Supplied entries: Begin
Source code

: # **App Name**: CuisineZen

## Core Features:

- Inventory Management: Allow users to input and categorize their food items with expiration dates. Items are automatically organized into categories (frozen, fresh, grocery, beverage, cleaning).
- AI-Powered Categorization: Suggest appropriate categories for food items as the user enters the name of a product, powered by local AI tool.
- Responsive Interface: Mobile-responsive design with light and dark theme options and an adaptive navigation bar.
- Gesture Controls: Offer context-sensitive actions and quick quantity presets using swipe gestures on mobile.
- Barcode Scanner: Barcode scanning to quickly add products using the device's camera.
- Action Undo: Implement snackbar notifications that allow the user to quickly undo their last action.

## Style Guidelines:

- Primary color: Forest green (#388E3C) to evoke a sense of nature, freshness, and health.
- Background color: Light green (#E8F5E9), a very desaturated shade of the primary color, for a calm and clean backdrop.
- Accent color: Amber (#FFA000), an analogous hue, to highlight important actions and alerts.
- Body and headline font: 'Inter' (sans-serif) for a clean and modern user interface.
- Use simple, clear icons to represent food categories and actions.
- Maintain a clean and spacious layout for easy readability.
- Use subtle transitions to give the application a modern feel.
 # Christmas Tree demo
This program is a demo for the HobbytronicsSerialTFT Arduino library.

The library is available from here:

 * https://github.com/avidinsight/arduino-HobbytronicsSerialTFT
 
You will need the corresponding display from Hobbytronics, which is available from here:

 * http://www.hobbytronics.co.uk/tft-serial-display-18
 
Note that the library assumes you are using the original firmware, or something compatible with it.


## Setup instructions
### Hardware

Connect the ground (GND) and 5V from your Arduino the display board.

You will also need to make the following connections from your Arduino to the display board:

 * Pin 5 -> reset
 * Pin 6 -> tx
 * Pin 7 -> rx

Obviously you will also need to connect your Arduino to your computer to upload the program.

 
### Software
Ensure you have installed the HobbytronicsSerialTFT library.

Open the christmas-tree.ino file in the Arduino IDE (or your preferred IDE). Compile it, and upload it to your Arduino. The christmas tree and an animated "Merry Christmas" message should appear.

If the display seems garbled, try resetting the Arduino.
Supplied entries: End
- Problem details:
Write the data out again in full and exactly.

- The completed task:
Source code

: # **App Name**: CuisineZen

## Core Features:

- Inventory Management: Allow users to input and categorize their food items with expiration dates. Items are automatically organized into categories (frozen, fresh, grocery, beverage, cleaning).
- AI-Powered Categorization: Suggest appropriate categories for food items as the user enters the name of a product, powered by local AI tool.
- Responsive Interface: Mobile-responsive design with light and dark theme options and an adaptive navigation bar.
- Gesture Controls: Offer context-sensitive actions and quick quantity presets using swipe gestures on mobile.
- Barcode Scanner: Barcode scanning to quickly add products using the device's camera.
- Action Undo: Implement snackbar notifications that allow the user to quickly undo their last action.

## Style Guidelines:

- Primary color: Forest green (#388E3C) to evoke a sense of nature, freshness, and health.
- Background color: Light green (#E8F5E9), a very desaturated shade of the primary color, for a calm and clean backdrop.
- Accent color: Amber (#FFA000), an analogous hue, to highlight important actions and alerts.
- Body and headline font: 'Inter' (sans-serif) for a clean and modern user interface.
- Use simple, clear icons to represent food categories and actions.
- Maintain a clean and spacious layout for easy readability.
- Use subtle transitions to give the application a modern feel.
 # Christmas Tree demo
This program is a demo for the HobbytronicsSerialTFT Arduino library.

The library is available from here:

 * https://github.com/avidinsight/arduino-HobbytronicsSerialTFT
 
You will need the corresponding display from Hobbytronics, which is available from here:

 * http://www.hobbytronics.co.uk/tft-serial-display-18
 
Note that the library assumes you are using the original firmware, or something compatible with it.


## Setup instructions
### Hardware

Connect the ground (GND) and 5V from your Arduino the display board.

You will also need to make the following connections from your Arduino to the display board:

 * Pin 5 -> reset
 * Pin 6 -> tx
 * Pin 7 -> rx

Obviously you will also need to connect your Arduino to your computer to upload the program.

 
### Software
Ensure you have installed the HobbytronicsSerialTFT library.

Open the christmas-tree.ino file in the Arduino IDE (or your preferred IDE). Compile it, and upload it to your Arduino. The christmas tree and an animated "Merry Christmas" message should appear.

If the display seems garbled, try resetting the Arduino.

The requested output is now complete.